### [Data records]

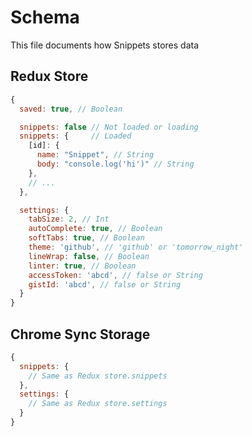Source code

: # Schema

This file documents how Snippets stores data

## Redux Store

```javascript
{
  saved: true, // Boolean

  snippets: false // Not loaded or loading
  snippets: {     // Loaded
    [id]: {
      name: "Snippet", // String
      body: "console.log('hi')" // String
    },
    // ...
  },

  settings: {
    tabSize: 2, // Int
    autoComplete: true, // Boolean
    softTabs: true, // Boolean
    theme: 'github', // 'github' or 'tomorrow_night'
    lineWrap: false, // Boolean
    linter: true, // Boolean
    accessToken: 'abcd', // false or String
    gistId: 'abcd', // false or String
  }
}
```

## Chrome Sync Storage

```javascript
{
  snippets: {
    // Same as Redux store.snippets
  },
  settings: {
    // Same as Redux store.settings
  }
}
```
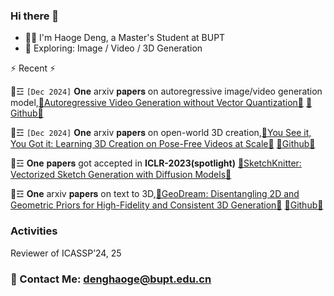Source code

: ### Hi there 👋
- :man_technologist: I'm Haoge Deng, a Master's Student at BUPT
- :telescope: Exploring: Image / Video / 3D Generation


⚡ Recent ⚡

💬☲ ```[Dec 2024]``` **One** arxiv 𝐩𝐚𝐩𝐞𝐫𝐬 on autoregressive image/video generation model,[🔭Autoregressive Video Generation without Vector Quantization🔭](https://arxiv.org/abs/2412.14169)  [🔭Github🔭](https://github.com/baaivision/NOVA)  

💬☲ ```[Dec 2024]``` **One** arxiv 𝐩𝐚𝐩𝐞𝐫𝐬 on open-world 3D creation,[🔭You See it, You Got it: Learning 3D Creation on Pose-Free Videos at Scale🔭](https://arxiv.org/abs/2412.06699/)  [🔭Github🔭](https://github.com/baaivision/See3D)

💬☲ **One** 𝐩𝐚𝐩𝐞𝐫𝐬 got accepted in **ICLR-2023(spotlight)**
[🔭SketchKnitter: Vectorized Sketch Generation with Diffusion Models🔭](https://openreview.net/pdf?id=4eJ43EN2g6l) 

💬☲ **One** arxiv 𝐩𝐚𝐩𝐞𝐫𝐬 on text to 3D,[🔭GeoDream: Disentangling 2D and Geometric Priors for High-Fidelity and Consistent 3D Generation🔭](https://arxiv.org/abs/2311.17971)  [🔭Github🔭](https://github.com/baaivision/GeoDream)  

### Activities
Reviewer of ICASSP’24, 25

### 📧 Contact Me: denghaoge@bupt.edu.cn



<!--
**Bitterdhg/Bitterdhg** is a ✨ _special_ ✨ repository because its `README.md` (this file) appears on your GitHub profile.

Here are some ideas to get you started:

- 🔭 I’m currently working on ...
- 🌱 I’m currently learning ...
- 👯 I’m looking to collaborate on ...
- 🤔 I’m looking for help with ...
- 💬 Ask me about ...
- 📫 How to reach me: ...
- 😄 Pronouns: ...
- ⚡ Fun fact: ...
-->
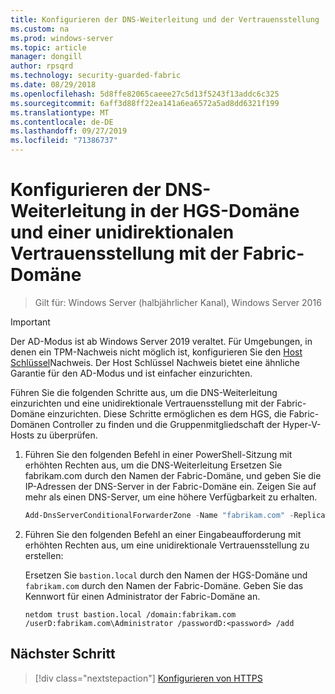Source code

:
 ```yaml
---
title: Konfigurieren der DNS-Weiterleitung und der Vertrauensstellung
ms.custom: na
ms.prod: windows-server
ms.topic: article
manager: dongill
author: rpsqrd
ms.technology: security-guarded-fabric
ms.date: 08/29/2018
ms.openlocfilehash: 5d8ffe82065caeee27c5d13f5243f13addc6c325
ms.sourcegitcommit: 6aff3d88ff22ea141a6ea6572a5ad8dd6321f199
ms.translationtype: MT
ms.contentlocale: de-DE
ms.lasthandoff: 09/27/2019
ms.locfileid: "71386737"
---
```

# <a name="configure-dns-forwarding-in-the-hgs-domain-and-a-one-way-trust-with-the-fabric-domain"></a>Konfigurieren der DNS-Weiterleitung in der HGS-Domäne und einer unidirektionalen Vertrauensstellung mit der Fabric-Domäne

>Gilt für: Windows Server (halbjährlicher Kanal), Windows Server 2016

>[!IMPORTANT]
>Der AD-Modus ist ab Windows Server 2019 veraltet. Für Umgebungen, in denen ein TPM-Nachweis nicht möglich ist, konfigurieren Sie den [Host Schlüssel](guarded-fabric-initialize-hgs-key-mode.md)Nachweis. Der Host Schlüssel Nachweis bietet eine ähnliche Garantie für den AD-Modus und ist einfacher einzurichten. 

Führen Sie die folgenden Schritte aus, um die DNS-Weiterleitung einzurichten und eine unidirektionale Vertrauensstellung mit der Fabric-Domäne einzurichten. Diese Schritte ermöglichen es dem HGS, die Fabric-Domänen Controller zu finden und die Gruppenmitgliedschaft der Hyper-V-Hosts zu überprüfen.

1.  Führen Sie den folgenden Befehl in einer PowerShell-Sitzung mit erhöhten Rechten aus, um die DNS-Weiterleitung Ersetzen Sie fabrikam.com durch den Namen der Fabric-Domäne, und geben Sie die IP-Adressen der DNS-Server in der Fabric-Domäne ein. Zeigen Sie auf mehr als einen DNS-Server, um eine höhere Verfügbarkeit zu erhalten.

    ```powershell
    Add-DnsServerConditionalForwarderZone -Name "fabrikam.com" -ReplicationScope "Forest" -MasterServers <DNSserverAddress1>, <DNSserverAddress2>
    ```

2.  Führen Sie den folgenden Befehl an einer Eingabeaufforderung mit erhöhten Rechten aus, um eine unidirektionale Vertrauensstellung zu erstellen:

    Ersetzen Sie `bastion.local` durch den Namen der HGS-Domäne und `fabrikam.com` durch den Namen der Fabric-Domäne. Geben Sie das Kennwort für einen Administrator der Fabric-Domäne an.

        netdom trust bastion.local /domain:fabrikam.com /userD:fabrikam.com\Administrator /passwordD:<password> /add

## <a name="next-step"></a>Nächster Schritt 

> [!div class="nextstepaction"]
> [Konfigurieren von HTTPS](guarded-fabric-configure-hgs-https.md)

### [Problem statement]
Count how many lines of the listing include "folgenden". Nothing but the number is wanted.

### [Answer to this problem]
3